6.EE.A Apply and extend previous understandings of numbers to the system of rational numbers.

• In Unit 6 Lesson 7 Overview, students connect using number lines and contextual situations to “understand” the terms “positive number” and “negative number,” “understand and use absolute value notation,” and “understand” the concept of “infinitely many solutions.” Extending previous number understandings to rational number concepts is present throughout the unit, especially as it relates to previous understanding of number on continuous models like the number line and coordinate plane.

6.G.A Solve real-world and mathematical problems involving area, surface area, and volume.

• The Unit 1 Course Guide description states explicitly that mathematical problems are used for problem exploration because “tasks set in real-world contexts that involve areas of polygons are often contrived and hinder rather than help understanding.” Lessons 1 through 11 reflect an explicit alignment to the cluster heading regarding area, and Lessons 12 through 18 connect with surface area. Lesson 19 closes the unit with tasks which include real-world contexts and mathematical modeling using concepts developed over the unit.

Materials consistently include problems and activities that connect two or more clusters in a domain or two or more domains in a grade, in cases where these connections are natural and important. Multiple examples of tasks connecting standards within and across clusters and domains are present. These connections build deeper understanding of grade-level concepts and the natural connections which exist in mathematics.

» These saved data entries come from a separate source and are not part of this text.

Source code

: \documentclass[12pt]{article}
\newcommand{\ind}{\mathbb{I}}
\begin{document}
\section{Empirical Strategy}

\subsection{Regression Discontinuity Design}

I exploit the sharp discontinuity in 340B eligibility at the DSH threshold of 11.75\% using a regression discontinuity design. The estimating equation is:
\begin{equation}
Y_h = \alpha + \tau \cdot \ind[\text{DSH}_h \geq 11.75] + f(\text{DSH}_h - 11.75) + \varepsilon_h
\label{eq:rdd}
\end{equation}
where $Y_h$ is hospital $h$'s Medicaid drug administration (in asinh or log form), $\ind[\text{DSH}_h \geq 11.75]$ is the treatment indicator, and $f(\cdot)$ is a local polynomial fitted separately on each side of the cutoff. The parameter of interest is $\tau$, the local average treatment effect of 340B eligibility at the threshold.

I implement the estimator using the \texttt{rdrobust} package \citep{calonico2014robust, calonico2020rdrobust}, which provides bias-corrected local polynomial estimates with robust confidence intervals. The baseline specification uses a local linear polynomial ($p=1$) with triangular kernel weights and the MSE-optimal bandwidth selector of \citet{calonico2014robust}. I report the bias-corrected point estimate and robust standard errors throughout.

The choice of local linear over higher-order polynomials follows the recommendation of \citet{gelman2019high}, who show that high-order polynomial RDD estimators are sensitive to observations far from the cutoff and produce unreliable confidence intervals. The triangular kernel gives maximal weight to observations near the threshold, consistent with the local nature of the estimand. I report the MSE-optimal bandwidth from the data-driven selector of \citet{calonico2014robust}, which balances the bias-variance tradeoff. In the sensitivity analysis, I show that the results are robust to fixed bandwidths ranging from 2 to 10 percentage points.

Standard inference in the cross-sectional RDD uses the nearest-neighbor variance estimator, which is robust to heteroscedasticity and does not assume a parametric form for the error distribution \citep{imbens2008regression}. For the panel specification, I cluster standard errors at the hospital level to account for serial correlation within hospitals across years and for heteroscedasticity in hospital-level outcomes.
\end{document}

• Unit 1 Lesson 5 Activities connect standards 6.G.1 and 6.EE.2 when formulas are derived for finding the area of special quadrilaterals and triangles by evaluating expressions. Lessons 9 and 10 continue to develop these two domains simultaneously as students write, read, and evaluate expressions from formulas.

• Unit 4 Lesson 4 standards 6.G.1, 6.G.2, and 6.NS.1 are connected when finding and using fractional dimensions of triangles and prisms by multiplying and dividing rational values to calculate area or volume or to find specific dimensions of the given shape.

• Unit 6 Lessons 16 and 17 address both 6.EE.9 and 6.RP.3b. Students extend prior learning with ratio understanding and equivalent ratios in a paint-mixing context, write equations that show a relationship between two quantities, and explore dependent and independent variable relationships. Students create tables of values, graph them, and explore the patterns they see.

• In Unit 8 Lesson 9, students determine the mean for a numerical data set and understand the interpretation of the mean as a "leveling out" of the data or an indication of "fair share" as well as understand that the mean is a measure of center that summarizes the data using a single number, thus connecting clusters 6.SP.A and 6.SP.B.

• The Unit 8 Lesson 12 Warm-Up builds fluency with dividing by decimal values (6.NS.3) in order to calculate mean and MAD (6.SP.5c) more efficiently in the two Activities that follow.